In May 2003, claimant applied for workers’ compensation benefits based upon a work-related injury that occurred in *783October 2002, but did not render him disabled until December 2002. Following a hearing, a Workers’ Compensation Law Judge established the claim and awarded benefits. By decision filed in June 2006, the Workers’ Compensation Board reversed, finding that claimant had failed to provide the employer with timely notice of his work-related injury, which prejudiced the employer’s ability to investigate the claim and, even if notice had been timely provided, claimant had failed to establish a compensable injury.

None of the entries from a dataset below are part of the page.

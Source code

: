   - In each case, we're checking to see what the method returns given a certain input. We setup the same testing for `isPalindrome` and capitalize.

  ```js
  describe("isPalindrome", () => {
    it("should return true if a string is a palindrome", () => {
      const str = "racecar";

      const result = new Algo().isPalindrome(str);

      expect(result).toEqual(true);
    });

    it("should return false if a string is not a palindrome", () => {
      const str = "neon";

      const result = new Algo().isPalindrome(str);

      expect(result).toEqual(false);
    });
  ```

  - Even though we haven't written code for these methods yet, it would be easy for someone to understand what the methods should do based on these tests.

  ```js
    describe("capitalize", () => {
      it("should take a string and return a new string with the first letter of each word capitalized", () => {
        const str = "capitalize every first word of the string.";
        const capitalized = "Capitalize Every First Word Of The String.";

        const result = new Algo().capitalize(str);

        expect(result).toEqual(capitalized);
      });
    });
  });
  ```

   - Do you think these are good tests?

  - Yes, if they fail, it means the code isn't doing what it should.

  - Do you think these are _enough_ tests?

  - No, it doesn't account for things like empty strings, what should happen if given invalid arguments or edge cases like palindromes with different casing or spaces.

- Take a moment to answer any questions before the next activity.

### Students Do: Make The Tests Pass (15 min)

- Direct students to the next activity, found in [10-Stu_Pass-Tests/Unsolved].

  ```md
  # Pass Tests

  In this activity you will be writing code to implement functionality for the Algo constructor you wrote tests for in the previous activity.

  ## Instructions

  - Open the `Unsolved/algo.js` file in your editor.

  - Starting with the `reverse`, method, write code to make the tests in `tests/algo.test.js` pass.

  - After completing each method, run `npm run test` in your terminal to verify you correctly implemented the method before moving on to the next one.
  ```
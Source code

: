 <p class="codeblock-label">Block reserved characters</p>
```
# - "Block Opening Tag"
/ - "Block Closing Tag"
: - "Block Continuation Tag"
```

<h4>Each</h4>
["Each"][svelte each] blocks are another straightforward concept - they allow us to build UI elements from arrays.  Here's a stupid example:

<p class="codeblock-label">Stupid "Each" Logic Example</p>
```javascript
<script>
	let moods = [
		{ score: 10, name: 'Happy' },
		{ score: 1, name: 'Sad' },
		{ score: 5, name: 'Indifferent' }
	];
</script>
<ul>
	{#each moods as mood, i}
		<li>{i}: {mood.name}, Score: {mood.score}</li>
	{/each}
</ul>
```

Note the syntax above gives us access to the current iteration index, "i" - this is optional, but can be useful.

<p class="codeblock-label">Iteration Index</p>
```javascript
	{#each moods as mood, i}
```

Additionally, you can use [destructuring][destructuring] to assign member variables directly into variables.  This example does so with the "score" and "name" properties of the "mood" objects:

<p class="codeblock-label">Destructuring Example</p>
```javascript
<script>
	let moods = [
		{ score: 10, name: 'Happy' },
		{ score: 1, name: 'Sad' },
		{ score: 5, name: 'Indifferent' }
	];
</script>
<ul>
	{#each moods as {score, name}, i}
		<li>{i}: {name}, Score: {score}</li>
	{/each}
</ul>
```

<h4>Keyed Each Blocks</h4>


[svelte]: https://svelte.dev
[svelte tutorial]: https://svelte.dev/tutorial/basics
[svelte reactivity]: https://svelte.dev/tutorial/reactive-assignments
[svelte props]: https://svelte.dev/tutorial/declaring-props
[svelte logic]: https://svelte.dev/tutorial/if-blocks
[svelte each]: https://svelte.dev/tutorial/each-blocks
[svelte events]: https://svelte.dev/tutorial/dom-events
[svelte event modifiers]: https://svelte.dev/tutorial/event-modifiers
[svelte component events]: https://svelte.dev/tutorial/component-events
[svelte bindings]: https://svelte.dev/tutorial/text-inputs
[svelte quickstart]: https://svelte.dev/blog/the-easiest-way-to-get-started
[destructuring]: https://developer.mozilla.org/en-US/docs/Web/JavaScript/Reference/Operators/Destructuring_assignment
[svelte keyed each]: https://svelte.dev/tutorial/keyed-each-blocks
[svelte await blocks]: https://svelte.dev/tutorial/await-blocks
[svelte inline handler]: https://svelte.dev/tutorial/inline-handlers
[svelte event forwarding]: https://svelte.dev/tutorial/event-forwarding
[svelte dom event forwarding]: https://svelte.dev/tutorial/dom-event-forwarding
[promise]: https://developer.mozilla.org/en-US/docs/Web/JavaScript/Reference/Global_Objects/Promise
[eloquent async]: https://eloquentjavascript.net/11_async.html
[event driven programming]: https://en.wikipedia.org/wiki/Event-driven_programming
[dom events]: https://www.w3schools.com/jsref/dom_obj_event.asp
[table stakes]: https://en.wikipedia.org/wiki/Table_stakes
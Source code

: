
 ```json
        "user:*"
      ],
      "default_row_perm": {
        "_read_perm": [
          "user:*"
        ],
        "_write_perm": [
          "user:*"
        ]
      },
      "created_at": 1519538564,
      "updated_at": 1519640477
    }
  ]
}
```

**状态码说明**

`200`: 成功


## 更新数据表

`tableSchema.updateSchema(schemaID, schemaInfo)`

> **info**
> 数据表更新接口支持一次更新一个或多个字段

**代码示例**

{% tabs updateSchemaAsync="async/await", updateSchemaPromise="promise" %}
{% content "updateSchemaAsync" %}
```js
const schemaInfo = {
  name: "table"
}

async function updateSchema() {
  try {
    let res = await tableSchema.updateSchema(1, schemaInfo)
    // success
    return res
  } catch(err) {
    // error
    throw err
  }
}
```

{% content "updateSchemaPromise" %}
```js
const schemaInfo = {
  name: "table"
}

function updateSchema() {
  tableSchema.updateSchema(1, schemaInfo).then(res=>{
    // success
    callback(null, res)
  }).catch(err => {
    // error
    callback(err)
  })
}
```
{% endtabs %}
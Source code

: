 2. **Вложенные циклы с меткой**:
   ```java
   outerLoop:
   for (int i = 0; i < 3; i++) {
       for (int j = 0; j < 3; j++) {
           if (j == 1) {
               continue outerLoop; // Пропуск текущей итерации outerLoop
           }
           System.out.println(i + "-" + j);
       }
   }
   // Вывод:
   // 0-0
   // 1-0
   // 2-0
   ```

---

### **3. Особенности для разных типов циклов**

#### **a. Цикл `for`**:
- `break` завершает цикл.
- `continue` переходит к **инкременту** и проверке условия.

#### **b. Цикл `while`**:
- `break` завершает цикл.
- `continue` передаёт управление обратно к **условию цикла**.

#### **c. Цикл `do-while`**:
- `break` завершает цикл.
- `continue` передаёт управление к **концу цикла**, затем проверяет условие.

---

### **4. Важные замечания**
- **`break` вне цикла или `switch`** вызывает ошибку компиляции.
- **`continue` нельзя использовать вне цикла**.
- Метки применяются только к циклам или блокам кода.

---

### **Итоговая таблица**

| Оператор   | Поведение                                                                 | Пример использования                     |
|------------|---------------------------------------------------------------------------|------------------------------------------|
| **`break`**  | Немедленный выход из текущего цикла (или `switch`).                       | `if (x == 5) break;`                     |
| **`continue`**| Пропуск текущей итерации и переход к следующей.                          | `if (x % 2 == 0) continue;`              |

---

Claimant did not appeal from that decision, but subsequently applied for reconsideration and/or full Board review. The Board denied claimant’s application, prompting this appeal.
We affirm. Inasmuch as claimant appeals from only the denial of his request for reconsideration and/or full Board review, the merits of the Board’s June 2006 decision are not properly before us (see Matter of Barber v New York City Tr. Auth., 50 AD3d 1402, 1403 [2008]; Matter of Robinson v Interstate Natl. Dealer, 50 AD3d 1325, 1326 [2008]). Rather, our review is confined to whether the Board abused its discretion or acted in an arbitrary or capricious manner in denying claimant’s application (see Matter of Barber v New York City Tr. Auth., 50 AD3d at 1403; Matter of Molina v Lopano, 47 AD3d 1083, 1084 [2008]).
In his application, claimant argued that further development of the record, in the form of medical records from 2002 and the testimony by two of his treating physicians, was necessary. The proffered evidence, however, was not new evidence that was previously unavailable at the time of the hearing (see Matter of Hyland v Matarese, 56 AD3d 841, 844 [2008]; Matter of Rambally v Greenberg, 14 AD3d 742, 743 [2005]), nor does it address the issue of lack of timely notice of the injury to the employer. Moreover, although claimant now takes issue with the Board’s findings of fact and credibility determinations in its June 2006 decision, we note that his remedy was to appeal that decision (see Matter of Barber v New York City Tr. Auth., 50 AD3d at 1403; Matter of Robinson v Interstate Natl. Dealer, 50 AD3d at 1326), which he failed to do. Accordingly, we cannot conclude that the Board abused its discretion or acted in an arbitrary or capricious manner in denying claimant’s application.
Mercure, J.E, Lahtinen and Malone Jr., JJ., concur. Ordered that the decision is affirmed, without costs.